[Opening SOURCE INFORMATION section]

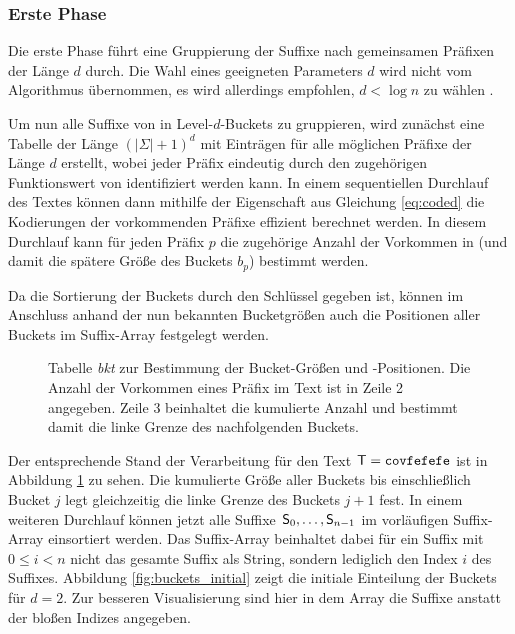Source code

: \subsubsection{Erste Phase}
\label{bpr:algorithmus:phase1}

Die erste Phase führt eine Gruppierung der Suffixe nach gemeinsamen Präfixen der Länge \(d\) durch. Die Wahl eines geeigneten Parameters \(d\) wird nicht vom Algorithmus übernommen, es wird allerdings empfohlen, \(d < \log n\) zu wählen \cite{saca:2}.\par
Um nun alle Suffixe von  in Level-\(d\)-Buckets zu gruppieren, wird zunächst eine Tabelle \bkt der Länge \((|\Sigma| + 1)^d\) mit Einträgen für alle möglichen Präfixe der Länge \(d\) erstellt, wobei jeder Präfix eindeutig durch den zugehörigen Funktionswert von \coded identifiziert werden kann. In einem sequentiellen Durchlauf des Textes  können dann mithilfe der Eigenschaft aus Gleichung \ref{eq:coded} die Kodierungen der vorkommenden Präfixe effizient berechnet werden. In diesem Durchlauf kann für jeden Präfix \(p\) die zugehörige Anzahl der Vorkommen in  (und damit die spätere Größe des Buckets \(b_p\)) bestimmt werden.\par
Da die Sortierung der Buckets durch den Schlüssel \coded gegeben ist, können im Anschluss anhand der nun bekannten Bucketgrößen auch die Positionen aller Buckets im Suffix-Array festgelegt werden.
\begin{figure}[ht]
	\vspace{0.2\baselineskip}
	\caption[Tabelle \emph{bkt} zur Bestimmung der Bucket-Größen und -Positionen]{Tabelle \emph{bkt} zur Bestimmung der Bucket-Größen und -Positionen. Die Anzahl der Vorkommen eines Präfix im Text ist in Zeile 2 angegeben. Zeile 3 beinhaltet die kumulierte Anzahl und bestimmt damit die linke Grenze des nachfolgenden Buckets.}
	\label{fig:bkt}
\end{figure}
Der entsprechende Stand der Verarbeitung für den Text \(\inputtext = \covfefefe\) ist in Abbildung \ref{fig:bkt} zu sehen. Die kumulierte Größe aller Buckets bis einschließlich Bucket \(j\) legt gleichzeitig die linke Grenze des Buckets \(j+1\) fest. In einem weiteren Durchlauf können jetzt alle Suffixe \(\mathsf{S}_{0}, \ldots, \mathsf{S}_{n-1}\) im vorläufigen Suffix-Array \sa einsortiert werden. Das Suffix-Array beinhaltet dabei für ein Suffix  mit \(0 \leq i < n\) nicht das gesamte Suffix als String, sondern lediglich den Index \(i\) des Suffixes. Abbildung \ref{fig:buckets_initial} zeigt die initiale Einteilung der Buckets für \(d=2\). Zur besseren Visualisierung sind hier in dem Array die Suffixe anstatt der bloßen Indizes angegeben.\par\smallskip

[Closing SOURCE INFORMATION section]

■ WHAT NEEDS TO BE DONE ■
Only the lines from the top of the material above down to the line bearing "Um nun alle", that line included, should be set down exactly; no pictures.

■ EXERCISE RESPONSE ■
Source code

: \subsubsection{Erste Phase}
\label{bpr:algorithmus:phase1}

Die erste Phase führt eine Gruppierung der Suffixe nach gemeinsamen Präfixen der Länge \(d\) durch. Die Wahl eines geeigneten Parameters \(d\) wird nicht vom Algorithmus übernommen, es wird allerdings empfohlen, \(d < \log n\) zu wählen \cite{saca:2}.\par
Um nun alle Suffixe von  in Level-\(d\)-Buckets zu gruppieren, wird zunächst eine Tabelle \bkt der Länge \((|\Sigma| + 1)^d\) mit Einträgen für alle möglichen Präfixe der Länge \(d\) erstellt, wobei jeder Präfix eindeutig durch den zugehörigen Funktionswert von \coded identifiziert werden kann. In einem sequentiellen Durchlauf des Textes  können dann mithilfe der Eigenschaft aus Gleichung \ref{eq:coded} die Kodierungen der vorkommenden Präfixe effizient berechnet werden. In diesem Durchlauf kann für jeden Präfix \(p\) die zugehörige Anzahl der Vorkommen in  (und damit die spätere Größe des Buckets \(b_p\)) bestimmt werden.\par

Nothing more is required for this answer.